Why give an older quarterback (Daniel turned 32 in October) so much guaranteed money when he’d made only three career regular-season starts over nine professional seasons? Because in a pinch, Daniel proved that smarts often supersede raw talent.
The Bears needed help from their mighty defense to knock off the Detroit Lions on Thanksgiving, but Daniel played a heady game, completing 27 of 37 passes for 230 yards, two touchdowns and zero interceptions (106.8 quarterback rating).

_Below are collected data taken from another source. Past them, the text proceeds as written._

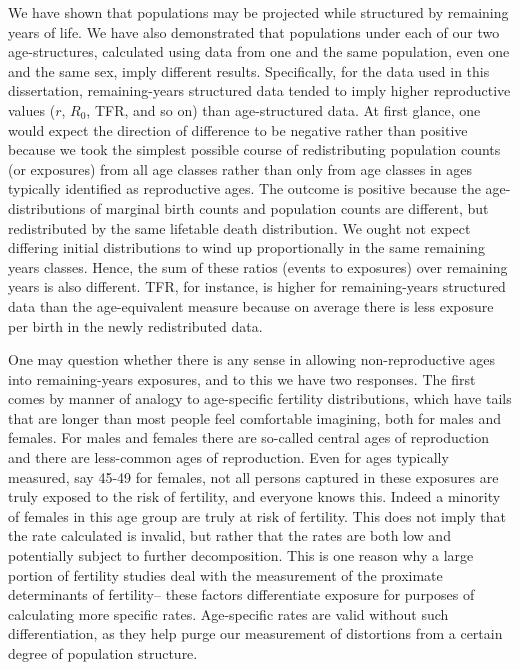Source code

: 
We have shown that populations may be projected while structured by
remaining years of life. We have also demonstrated that populations under each
of our two age-structures, calculated using data from one and the same
population, even one and the same sex, imply different results. Specifically, for the data used in this
dissertation, remaining-years structured data tended to imply higher
reproductive values ($r$, $R_0$, TFR, and so on) than age-structured data. At
first glance, one would expect the direction of difference to be negative 
rather than positive because we took the simplest possible course of
redistributing population counts (or exposures) from all age classes rather than
only from age classes in ages typically identified as reproductive ages. The
outcome is positive because the age-distributions of marginal birth counts and
population counts are different, but redistributed by the same lifetable death
distribution. We ought not expect differing initial distributions to wind up
proportionally in the same remaining years classes. Hence, the sum of these
ratios (events to exposures) over remaining years is also different. TFR, for
instance, is higher for remaining-years structured data than the age-equivalent
measure because on average there is less exposure per birth in the newly
redistributed data.

One may question whether there is any sense in allowing non-reproductive ages
into remaining-years exposures, and to this we have two responses. The first
comes by manner of analogy to age-specific fertility distributions, which
have tails that are longer than most people feel comfortable imagining, 
both for males and females. For males and
females there are so-called central ages of reproduction and there are
less-common ages of reproduction. Even for ages typically measured, say
45-49 for females, not all persons captured in these exposures are truly
exposed to the risk of fertility, and everyone knows this. Indeed a minority
of females in this age group are truly at risk of fertility. This does not imply
that the rate calculated is invalid, but rather that the rates are both low and
potentially subject to further decomposition. This is one reason why a large
portion of fertility studies deal with the measurement of the proximate determinants of fertility-- these
factors differentiate exposure for purposes of calculating more specific rates.
Age-specific rates are valid without such differentiation, as they help purge
our measurement of distortions from a certain degree of population structure. 

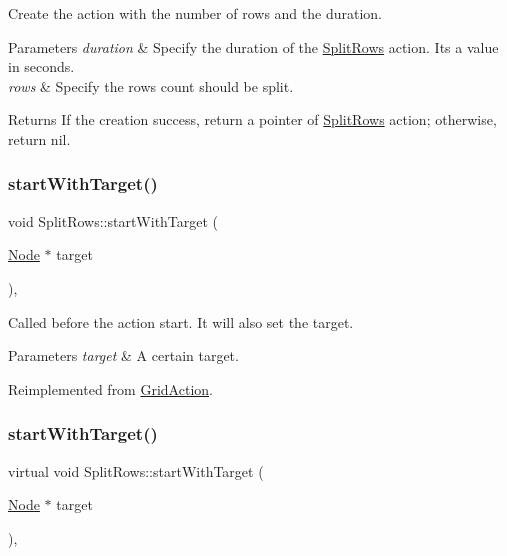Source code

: Create the action with the number of rows and the duration. 


\begin{DoxyParams}{Parameters}
{\em duration} & Specify the duration of the \hyperlink{classSplitRows}{Split\+Rows} action. It\textquotesingle{}s a value in seconds. \\
\hline
{\em rows} & Specify the rows count should be split. \\
\hline
\end{DoxyParams}
\begin{DoxyReturn}{Returns}
If the creation success, return a pointer of \hyperlink{classSplitRows}{Split\+Rows} action; otherwise, return nil. 
\end{DoxyReturn}
\mbox{\label{classSplitRows_a46357d39bbf4e251086b42e4ad9ba9a1}} 
\subsubsection{\texorpdfstring{start\+With\+Target()}{startWithTarget()}\hspace{0.1cm}{\footnotesize\ttfamily [1/2]}}
{\footnotesize\ttfamily void Split\+Rows\+::start\+With\+Target (\begin{DoxyParamCaption}\item[{\hyperlink{classNode}{Node} $\ast$}]{target }\end{DoxyParamCaption})\hspace{0.3cm}{\ttfamily [override]}, {\ttfamily [virtual]}}

Called before the action start. It will also set the target.


\begin{DoxyParams}{Parameters}
{\em target} & A certain target. \\
\hline
\end{DoxyParams}


Reimplemented from \hyperlink{classGridAction_a33e2c1bc95bbcf6b16428097b4fd4b61}{Grid\+Action}.

\mbox{\label{classSplitRows_a12d92df62d1f441371e4563fc3aa3196}} 
\subsubsection{\texorpdfstring{start\+With\+Target()}{startWithTarget()}\hspace{0.1cm}{\footnotesize\ttfamily [2/2]}}
{\footnotesize\ttfamily virtual void Split\+Rows\+::start\+With\+Target (\begin{DoxyParamCaption}\item[{\hyperlink{classNode}{Node} $\ast$}]{target }\end{DoxyParamCaption})\hspace{0.3cm}{\ttfamily [override]}, {\ttfamily [virtual]}}

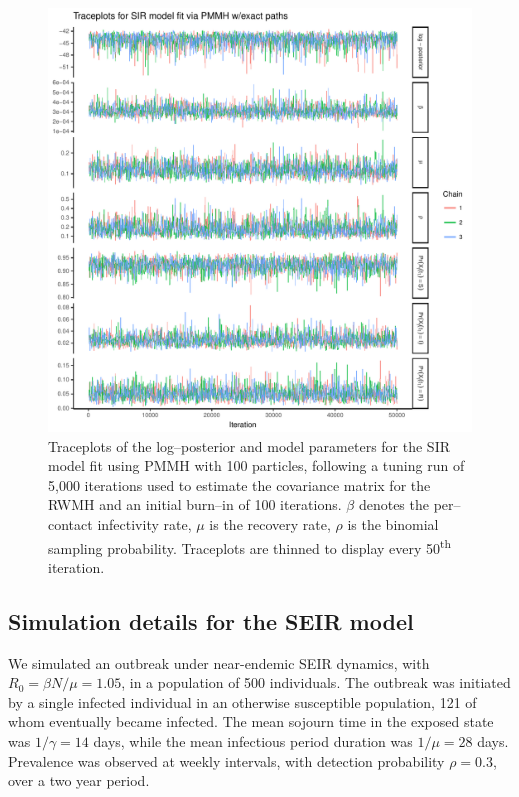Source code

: \begin{figure}[htbp]
	\centering
	\includegraphics[width=0.9\linewidth]{figures/sir_pomp_exact_traceplots}
	\caption{Traceplots of the log--posterior and model parameters for the SIR model fit using PMMH with 100 particles, following a tuning run of 5,000 iterations used to estimate the covariance matrix for the RWMH and an initial burn--in of 100 iterations. $ \beta $ denotes the per--contact infectivity rate, $ \mu $ is the recovery rate, $ \rho $ is the binomial sampling probability. Traceplots are thinned to display every 50\textsuperscript{th} iteration.}
	\label{fig:sirpompexacttraceplots}
\end{figure}

\newpage
\subsection{Simulation details for the SEIR model}
\label{subsec:bda_seir_sim1_details}
We simulated an outbreak under near-endemic SEIR dynamics, with $ R_0 = \beta N / \mu = 1.05 $, in a population of 500 individuals. The outbreak was initiated by a single infected individual in an otherwise susceptible population, 121 of whom eventually became infected. The mean sojourn time in the exposed state was $ 1/\gamma = 14 $ days, while the mean infectious period duration was $ 1/\mu = 28$ days. Prevalence was observed at weekly intervals, with detection probability $ \rho = 0.3 $, over a two year period.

And due to the fact the Bears had the shortest turnaround in NFL history following their Week 11 Sunday night game versus Minnesota — the game in which Trubisky injured his right shoulder late in the fourth quarter on a late hit by Minnesota safety Harrison Smith — Chicago wasn’t able to hold a real practice, just a couple of short walk-throughs, before the club departed for Detroit.
“You don’t want this situation, but when you’re in a situation where we had last week where you feel very confident,” Nagy said. “We did not have one rep with the guys last week and we didn’t change anything. So now here’s a guy who in his role is fulfilling not only that quote-unquote assistant coach part but a guy that has the ability to step in and make coaches feel very comfortable that you can win games with him at quarterback.”
Saints coach Sean Payton also applauded Daniel’s success on such short notice. Payton coached Daniel for parts of five total seasons in New Orleans, including the quarterback’s first year in the league, when the Saints signed and cut the former Heisman Trophy finalist to and from their practice squad on several occasions.
“Just looking at the film, I didn’t see much of the game, but I thought he played well,” Payton said this week. “He’s someone that can take the reps to the field right away. One of the challenges if you’re not the starter is you don’t get the same amount of reps. But he’s smart, he’s very competitive, and the ball comes out quick. I thought he played well.”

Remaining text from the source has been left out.